Search code examples
phpcurlweb-scrapingsimple-html-dom

Trouble getting the name of a product from a webpage


I've written a script in php to scrape the title of a product located at the top right corner in a webpage. The title is visible as Gucci.

when I execute my below script, it gives me an error Notice: Trying to get property 'plaintext' of non-object in C:\xampp\htdocs\runcode\testfile.php on line 16.

How can I get only the name Gucci from that webpage?

Link to the url

I've written so far:

<?php
include "simple_html_dom.php";
$link = "https://www.farfetch.com//bd/shopping/men/gucci-rhyton-web-print-leather-sneaker-item-12964878.aspx"; 

function get_content($url)
    {
        $ch = curl_init();
        curl_setopt($ch, CURLOPT_URL, $url);
        curl_setopt($ch, CURLOPT_HTTPHEADER, array('User-Agent: Mozilla/5.0',));
        curl_setopt($ch, CURLOPT_BINARYTRANSFER, 1);
        curl_setopt($ch, CURLOPT_RETURNTRANSFER, 1);
        $htmlContent = curl_exec($ch);
        curl_close($ch);
        $dom = new simple_html_dom();
        $dom->load($htmlContent);
        $itemTitle = $dom->find('#bannerComponents-Container [itemprop="name"]', 0)->plaintext;
        echo "{$itemTitle}";
    }
get_content($link);
?>

Btw, the selector I've used within the script is flawless.

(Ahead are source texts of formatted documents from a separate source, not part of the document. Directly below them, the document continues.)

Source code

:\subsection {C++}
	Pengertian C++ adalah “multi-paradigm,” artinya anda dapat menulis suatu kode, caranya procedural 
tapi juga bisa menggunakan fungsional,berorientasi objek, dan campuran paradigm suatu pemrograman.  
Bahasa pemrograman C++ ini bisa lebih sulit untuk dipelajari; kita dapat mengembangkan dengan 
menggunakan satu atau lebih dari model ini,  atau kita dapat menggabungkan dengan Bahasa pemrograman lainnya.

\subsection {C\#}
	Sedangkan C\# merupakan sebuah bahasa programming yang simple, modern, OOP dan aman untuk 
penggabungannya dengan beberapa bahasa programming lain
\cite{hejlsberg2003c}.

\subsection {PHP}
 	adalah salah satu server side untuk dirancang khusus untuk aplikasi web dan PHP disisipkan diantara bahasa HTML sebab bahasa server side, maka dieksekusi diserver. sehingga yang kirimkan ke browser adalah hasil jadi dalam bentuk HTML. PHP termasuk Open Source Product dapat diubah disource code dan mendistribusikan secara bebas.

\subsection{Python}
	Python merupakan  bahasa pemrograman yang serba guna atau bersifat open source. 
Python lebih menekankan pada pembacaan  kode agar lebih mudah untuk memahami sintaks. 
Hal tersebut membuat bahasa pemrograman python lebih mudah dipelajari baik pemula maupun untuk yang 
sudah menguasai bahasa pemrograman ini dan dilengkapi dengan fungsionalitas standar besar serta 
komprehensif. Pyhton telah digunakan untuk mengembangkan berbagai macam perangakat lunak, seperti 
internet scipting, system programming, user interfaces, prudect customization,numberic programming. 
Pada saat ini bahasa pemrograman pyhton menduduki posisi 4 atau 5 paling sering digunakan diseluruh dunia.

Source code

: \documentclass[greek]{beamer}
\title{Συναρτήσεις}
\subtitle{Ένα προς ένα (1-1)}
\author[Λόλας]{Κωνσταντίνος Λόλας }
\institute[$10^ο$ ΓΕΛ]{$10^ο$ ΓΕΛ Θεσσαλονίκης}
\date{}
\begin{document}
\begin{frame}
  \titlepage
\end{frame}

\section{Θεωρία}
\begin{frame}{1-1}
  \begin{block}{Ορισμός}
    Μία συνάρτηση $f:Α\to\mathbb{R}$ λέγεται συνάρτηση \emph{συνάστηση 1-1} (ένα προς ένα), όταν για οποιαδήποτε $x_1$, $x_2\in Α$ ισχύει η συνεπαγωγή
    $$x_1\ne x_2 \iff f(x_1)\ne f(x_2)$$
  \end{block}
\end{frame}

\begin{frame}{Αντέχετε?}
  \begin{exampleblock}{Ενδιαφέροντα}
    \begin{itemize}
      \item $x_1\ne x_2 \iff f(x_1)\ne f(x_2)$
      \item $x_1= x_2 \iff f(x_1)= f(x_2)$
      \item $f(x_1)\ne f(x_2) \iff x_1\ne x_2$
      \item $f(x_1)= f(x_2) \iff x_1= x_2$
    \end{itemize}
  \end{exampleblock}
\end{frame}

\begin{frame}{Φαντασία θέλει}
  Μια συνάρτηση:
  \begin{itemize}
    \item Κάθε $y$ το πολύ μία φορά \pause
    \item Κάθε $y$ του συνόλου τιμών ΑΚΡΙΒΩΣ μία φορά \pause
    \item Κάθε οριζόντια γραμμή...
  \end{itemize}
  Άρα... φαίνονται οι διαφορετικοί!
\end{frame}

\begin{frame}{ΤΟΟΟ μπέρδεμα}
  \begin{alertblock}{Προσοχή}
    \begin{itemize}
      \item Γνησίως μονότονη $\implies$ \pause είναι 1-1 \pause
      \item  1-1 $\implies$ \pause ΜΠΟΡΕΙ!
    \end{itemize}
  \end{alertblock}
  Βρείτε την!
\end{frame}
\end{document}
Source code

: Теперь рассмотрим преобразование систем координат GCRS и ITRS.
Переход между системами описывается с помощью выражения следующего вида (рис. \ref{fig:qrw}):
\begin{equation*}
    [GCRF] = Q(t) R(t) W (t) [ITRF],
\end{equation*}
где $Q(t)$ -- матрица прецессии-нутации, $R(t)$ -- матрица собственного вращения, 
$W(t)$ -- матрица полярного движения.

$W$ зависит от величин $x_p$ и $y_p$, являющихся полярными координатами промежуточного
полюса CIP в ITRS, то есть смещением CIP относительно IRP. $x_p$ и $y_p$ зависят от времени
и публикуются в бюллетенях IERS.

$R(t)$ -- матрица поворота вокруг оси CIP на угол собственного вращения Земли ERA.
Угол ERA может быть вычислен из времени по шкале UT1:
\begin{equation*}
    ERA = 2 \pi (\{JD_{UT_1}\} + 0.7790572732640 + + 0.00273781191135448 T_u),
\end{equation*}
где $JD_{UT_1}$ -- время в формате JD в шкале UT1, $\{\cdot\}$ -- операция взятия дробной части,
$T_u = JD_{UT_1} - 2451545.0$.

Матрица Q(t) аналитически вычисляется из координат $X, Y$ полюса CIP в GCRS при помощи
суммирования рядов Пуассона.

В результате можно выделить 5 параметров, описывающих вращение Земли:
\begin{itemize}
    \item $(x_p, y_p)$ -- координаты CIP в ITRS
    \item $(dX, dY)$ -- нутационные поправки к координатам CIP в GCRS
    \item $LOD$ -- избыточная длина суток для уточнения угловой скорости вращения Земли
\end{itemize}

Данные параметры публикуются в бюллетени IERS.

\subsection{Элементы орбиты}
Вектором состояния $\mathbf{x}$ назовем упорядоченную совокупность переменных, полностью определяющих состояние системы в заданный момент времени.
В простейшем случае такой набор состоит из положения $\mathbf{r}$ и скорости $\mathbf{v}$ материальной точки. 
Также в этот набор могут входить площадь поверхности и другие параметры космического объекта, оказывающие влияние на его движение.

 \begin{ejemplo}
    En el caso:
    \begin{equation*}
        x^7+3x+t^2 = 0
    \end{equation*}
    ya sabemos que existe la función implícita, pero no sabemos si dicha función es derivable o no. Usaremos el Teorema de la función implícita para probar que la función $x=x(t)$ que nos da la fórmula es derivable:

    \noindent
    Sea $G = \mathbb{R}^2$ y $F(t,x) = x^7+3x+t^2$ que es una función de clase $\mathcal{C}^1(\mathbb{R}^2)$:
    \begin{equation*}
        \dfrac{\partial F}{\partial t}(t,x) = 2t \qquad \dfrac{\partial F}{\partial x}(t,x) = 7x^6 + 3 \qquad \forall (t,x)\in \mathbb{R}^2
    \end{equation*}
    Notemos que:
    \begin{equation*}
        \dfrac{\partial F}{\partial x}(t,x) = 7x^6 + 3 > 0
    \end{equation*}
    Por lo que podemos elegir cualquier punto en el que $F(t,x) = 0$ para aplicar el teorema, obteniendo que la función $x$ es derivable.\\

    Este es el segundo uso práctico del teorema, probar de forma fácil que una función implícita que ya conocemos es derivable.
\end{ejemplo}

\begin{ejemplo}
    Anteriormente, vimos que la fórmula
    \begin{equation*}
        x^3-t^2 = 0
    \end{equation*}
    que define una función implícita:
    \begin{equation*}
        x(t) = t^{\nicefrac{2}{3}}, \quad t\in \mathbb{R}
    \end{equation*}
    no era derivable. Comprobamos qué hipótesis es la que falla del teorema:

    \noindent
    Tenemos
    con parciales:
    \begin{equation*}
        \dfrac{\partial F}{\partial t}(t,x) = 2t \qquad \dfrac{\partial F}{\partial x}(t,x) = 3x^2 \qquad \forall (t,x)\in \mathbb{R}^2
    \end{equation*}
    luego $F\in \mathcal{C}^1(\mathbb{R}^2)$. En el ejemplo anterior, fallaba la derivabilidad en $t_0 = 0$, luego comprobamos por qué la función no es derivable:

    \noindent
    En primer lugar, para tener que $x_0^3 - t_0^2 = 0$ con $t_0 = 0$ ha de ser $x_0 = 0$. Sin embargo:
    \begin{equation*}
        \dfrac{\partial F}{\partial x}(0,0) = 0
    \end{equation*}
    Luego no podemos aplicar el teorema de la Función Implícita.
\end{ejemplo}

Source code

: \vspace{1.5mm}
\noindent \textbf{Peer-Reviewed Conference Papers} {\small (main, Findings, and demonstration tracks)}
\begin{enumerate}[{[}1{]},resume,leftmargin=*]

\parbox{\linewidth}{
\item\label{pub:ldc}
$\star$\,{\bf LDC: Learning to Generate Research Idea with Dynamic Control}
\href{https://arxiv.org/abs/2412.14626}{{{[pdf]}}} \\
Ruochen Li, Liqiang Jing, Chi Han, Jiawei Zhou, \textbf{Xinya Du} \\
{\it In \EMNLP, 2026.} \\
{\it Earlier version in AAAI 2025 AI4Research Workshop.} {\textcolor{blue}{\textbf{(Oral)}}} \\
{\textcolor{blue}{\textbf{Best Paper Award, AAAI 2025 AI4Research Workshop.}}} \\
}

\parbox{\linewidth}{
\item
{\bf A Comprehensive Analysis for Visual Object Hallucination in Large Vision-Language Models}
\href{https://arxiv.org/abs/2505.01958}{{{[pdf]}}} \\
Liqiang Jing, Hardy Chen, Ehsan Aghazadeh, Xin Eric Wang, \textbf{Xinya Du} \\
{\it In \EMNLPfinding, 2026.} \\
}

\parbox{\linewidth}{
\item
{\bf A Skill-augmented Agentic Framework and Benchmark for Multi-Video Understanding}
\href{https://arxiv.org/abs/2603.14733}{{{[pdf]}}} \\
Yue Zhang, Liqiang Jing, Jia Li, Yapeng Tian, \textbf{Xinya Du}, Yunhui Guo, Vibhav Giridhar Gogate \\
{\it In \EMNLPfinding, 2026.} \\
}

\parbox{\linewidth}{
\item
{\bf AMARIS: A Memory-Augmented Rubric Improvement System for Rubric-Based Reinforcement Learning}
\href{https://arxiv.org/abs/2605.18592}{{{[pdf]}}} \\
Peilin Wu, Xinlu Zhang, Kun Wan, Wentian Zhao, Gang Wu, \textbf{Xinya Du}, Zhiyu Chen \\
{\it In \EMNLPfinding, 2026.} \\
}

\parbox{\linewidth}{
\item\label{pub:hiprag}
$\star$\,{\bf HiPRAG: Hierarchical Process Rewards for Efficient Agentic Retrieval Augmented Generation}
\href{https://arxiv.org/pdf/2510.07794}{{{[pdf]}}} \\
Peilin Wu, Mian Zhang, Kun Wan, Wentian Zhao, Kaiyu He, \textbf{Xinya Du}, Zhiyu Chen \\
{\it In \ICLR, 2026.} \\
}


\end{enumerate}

To clear the confusion I've copied a chunk of html elements from the page source which neither generats dynamically nor javascript encrypted so I don't find any reason for curl not to be able to handle that:

<div class="cdb2b6" id="bannerComponents-Container">
    <p class="_41db0e _527bd9 eda00d" data-tstid="merchandiseTag">New Season</p>
    <div class="_1c3e57">
        <h1 class="_61cb2e" itemProp="brand" itemscope="" itemType="http://schema.org/Brand">
            <a href="/bd/shopping/men/gucci/items.aspx" class="fd9e8e e484bf _4a941d f140b0" data-trk="pp_infobrd" data-tstid="cardInfo-title" itemProp="url" aria-label="Gucci">
                <span itemProp="name">Gucci</span>
            </a>
        </h1>
    </div>
</div>

Post script: It's very pathetic that I had to show a real life example from another language to make sure the name Gucci is not dynamically generated as few comments and an answer have already indicated that

The following script is written in python (using requests module which can't handle dynamic content):

import requests
from bs4 import BeautifulSoup

url = "https://www.farfetch.com//bd/shopping/men/gucci-rhyton-web-print-leather-sneaker-item-12964878.aspx"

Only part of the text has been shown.